So we think we have a very unique opportunity here to come in with a product that delivers the weight loss that patients are looking for with significant improved GI tolerability, potential for improved quality of the weight loss with muscle preservation. It's a unique mode of action that doesn't work on the GLP-1 pathway. And then one thing we also forget to talk about, somebody has to prescribe these medicines. And if you prescribe a medicine and you get a call back two weeks later to say, I cannot tolerate that dose or what can I do, doctor, that's a problem for most doctors because they don't have time for those repeat interactions with patients. And we think we have something which actually is not just something that patients would appreciate, but potentially also prescribers. Shifting gears because of course the GLP-1 space is not completely dead.

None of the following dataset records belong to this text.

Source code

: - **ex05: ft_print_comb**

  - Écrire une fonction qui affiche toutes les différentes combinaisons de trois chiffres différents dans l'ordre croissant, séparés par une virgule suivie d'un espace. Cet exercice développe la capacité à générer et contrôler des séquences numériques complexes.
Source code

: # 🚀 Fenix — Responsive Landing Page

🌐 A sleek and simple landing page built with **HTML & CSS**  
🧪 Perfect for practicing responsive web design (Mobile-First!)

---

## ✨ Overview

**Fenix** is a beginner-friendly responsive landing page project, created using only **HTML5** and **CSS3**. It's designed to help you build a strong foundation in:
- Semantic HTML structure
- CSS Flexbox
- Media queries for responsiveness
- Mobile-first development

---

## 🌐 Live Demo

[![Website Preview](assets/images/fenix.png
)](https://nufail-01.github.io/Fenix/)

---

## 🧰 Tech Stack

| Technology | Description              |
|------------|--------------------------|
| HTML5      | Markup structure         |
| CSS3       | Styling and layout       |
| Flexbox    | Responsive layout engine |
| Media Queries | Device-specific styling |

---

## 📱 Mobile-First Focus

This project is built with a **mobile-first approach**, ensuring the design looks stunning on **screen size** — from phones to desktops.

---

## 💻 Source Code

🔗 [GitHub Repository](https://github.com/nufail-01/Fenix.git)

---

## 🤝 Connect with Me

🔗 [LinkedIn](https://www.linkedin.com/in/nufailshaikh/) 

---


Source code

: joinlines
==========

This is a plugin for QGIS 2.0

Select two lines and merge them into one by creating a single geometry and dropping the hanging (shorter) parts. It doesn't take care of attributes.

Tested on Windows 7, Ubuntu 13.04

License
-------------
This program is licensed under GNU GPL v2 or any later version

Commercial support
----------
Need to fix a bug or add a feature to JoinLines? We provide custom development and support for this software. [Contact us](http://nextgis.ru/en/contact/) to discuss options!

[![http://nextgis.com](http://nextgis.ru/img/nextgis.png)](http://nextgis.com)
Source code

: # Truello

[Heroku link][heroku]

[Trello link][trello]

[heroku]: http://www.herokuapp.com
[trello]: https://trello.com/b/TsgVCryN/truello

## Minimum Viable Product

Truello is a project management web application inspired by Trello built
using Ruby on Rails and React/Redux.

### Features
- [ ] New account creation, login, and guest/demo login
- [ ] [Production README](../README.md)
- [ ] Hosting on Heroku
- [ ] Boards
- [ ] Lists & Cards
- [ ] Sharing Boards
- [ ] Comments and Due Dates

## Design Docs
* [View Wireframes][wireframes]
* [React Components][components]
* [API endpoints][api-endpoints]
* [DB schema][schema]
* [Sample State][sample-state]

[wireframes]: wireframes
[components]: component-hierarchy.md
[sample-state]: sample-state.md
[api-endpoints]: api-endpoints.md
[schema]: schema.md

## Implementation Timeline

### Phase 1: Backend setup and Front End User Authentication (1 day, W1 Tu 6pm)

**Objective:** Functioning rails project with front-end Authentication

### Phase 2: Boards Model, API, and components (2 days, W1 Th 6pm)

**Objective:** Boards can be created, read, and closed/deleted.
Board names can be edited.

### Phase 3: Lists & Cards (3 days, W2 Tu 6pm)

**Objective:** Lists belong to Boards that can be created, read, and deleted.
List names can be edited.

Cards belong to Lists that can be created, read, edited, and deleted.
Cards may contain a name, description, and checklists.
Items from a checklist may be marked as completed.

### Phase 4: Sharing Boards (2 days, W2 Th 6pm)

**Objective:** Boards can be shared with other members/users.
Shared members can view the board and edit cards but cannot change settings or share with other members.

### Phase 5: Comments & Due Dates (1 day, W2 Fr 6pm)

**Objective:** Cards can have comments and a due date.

I'm not there yet, but it is, you can say, as I said before, providing the first tools to help people lose weight. It's complicated tools for many to be on, but they are wonderful tools not only in how they achieve patients' ability to lose weight, but also how they work on comorbidities such as diabetes, liver disease, cardiovascular disease, sleep apnea, osteoarthritis, a lot of other of those 220 diseases that are associated with obesity. What we're doing with dapiglutide, our GLP-1, GLP-2 receptor agonist, is leveraging also anti-inflammatory potential of the GLP-2 component of this molecule. A lot of the organ damage that you see with obesity is believed to be caused by low-grade inflammation, and we think we have a molecule here which can not only provide you with a weight loss, but also will be even stronger in controlling inflammation.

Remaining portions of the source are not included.